MongoDB: $all with empty array...

Question

I'm running a query on a collection with documents like these.

{"name": "Daniel", "tags": ["person", "owner", "father"]},
{"name": "Jane", "tags": ["person", "owner", "mother"]},
{"name": "Jimmy", "tags": ["person", "owner", "son"]}

Now, if I want to find all documents matching the tags person AND owner I would do something like this

var match = ['person', 'owner'];
model.find({'tags': {$all: match}});

Now I need to do the following:

1. When match has values, return all document matching those (This is done)
2. When match is empty [ ], return all documents.

What's the most efficient way to do that in a single query?

Thanks in advance,

D

Answer 1

I would suggest you to add the condition in your application layer, and keep your query that gets executed on the server very simple.

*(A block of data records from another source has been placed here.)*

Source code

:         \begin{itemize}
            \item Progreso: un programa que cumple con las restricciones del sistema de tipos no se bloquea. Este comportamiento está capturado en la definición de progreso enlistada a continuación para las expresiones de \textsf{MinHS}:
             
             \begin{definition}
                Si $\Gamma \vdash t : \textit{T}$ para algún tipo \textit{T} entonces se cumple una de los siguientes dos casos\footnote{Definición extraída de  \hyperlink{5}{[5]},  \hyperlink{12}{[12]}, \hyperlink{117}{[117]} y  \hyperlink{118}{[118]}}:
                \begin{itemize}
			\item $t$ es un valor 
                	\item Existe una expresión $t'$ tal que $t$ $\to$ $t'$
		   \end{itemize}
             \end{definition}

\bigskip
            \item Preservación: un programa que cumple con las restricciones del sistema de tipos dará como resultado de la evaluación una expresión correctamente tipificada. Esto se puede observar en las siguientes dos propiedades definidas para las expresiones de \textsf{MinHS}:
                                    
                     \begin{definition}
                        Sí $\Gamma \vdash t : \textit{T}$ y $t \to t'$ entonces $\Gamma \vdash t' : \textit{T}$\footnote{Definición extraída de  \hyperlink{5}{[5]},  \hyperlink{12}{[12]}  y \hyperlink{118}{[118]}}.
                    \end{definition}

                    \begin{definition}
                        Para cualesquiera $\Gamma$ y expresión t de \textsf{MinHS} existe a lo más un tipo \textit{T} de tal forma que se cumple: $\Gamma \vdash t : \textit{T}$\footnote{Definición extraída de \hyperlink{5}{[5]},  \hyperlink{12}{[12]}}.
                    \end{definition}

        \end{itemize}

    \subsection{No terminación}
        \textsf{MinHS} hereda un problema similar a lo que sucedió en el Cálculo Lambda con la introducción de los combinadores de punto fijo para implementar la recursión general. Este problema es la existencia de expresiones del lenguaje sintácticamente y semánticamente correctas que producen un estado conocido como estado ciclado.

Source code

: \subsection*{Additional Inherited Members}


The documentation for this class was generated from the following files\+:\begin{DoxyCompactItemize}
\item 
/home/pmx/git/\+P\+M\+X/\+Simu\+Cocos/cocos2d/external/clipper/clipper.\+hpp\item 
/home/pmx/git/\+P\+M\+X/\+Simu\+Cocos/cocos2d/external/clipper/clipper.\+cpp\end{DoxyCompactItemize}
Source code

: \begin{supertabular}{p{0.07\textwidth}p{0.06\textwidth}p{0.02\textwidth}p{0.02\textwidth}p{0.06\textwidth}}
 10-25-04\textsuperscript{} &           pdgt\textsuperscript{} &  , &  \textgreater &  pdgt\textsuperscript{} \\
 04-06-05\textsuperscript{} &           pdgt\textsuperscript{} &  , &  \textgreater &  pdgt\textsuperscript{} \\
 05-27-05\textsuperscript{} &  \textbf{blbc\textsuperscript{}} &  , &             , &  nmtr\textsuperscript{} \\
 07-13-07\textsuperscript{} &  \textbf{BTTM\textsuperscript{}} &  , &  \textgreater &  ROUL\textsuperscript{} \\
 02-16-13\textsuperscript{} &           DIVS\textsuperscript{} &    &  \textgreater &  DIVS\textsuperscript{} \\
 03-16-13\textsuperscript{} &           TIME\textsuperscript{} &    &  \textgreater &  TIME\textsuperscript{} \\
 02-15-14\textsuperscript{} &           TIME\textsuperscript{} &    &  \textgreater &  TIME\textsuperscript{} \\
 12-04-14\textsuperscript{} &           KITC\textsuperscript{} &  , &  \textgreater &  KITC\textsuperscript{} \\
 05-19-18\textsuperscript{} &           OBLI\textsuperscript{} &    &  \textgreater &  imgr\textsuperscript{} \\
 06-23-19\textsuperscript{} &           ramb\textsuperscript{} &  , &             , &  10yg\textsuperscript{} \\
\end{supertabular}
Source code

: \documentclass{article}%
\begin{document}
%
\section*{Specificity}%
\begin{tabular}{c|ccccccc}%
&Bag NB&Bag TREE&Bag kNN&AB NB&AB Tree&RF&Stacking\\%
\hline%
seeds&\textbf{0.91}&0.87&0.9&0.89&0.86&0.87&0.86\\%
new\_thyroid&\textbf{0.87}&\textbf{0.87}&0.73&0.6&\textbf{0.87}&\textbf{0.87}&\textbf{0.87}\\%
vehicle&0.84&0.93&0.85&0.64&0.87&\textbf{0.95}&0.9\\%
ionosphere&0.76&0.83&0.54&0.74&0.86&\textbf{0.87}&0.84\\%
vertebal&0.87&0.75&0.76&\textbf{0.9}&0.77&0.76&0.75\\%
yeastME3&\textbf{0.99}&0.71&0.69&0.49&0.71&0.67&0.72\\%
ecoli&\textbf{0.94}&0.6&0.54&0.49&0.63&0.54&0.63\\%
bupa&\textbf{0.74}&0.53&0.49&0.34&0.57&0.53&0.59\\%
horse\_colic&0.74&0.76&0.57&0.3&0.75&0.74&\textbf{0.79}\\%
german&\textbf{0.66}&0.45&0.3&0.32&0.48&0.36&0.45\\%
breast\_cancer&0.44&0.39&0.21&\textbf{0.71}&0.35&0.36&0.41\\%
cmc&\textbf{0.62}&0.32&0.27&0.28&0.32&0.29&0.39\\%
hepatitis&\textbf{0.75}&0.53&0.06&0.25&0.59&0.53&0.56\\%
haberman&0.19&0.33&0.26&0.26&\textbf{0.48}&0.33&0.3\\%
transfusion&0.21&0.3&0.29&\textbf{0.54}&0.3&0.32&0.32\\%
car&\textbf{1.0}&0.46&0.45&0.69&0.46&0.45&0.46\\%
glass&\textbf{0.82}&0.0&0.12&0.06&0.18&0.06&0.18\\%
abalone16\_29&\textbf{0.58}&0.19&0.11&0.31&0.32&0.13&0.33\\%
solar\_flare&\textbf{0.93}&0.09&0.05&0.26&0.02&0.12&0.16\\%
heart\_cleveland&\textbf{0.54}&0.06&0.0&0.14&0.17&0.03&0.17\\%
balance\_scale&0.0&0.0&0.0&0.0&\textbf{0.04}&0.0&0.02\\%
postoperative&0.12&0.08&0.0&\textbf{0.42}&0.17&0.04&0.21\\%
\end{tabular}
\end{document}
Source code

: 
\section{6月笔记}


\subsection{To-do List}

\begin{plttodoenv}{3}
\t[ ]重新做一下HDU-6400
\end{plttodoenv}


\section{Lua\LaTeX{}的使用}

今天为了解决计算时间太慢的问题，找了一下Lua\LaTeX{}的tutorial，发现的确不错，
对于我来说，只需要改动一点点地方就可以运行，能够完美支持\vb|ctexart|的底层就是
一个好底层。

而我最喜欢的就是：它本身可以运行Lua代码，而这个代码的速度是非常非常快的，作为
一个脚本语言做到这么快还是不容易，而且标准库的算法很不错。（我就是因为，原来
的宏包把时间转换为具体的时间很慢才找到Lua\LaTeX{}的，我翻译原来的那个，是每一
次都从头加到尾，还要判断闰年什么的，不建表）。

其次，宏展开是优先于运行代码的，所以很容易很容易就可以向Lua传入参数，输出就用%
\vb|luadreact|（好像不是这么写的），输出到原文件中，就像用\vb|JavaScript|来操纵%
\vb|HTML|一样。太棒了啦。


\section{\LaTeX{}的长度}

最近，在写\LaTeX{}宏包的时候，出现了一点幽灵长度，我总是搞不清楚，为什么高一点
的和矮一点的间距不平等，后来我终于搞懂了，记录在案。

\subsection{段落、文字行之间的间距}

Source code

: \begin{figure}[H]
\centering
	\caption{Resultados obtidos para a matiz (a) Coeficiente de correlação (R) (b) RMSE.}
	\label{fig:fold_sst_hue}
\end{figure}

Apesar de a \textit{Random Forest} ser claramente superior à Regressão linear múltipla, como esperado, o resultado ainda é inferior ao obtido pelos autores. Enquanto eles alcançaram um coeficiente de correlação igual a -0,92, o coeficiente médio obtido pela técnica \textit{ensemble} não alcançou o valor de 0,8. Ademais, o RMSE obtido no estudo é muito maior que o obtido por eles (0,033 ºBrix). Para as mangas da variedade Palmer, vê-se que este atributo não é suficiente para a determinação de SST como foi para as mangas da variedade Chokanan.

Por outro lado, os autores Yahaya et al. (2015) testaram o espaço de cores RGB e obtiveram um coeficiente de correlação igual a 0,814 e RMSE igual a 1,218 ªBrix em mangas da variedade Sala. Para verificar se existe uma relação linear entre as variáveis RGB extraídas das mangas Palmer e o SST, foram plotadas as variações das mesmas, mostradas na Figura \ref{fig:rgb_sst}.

• If the match array has one or more elements, add a query field to your query condition, else execute an empty condition which would return you all the documents.

snippet:

var match = ['person', 'owner'];
var condition = {};
if(match.length > 0){
   condition["tags"] = {$all:match};
}
db.model.find(condition);

Having said this, with the $all operator, it is not possible to achieve both the conditions in a single query.

The $all operator selects the documents where the value of a field is an array that contains all the specified elements.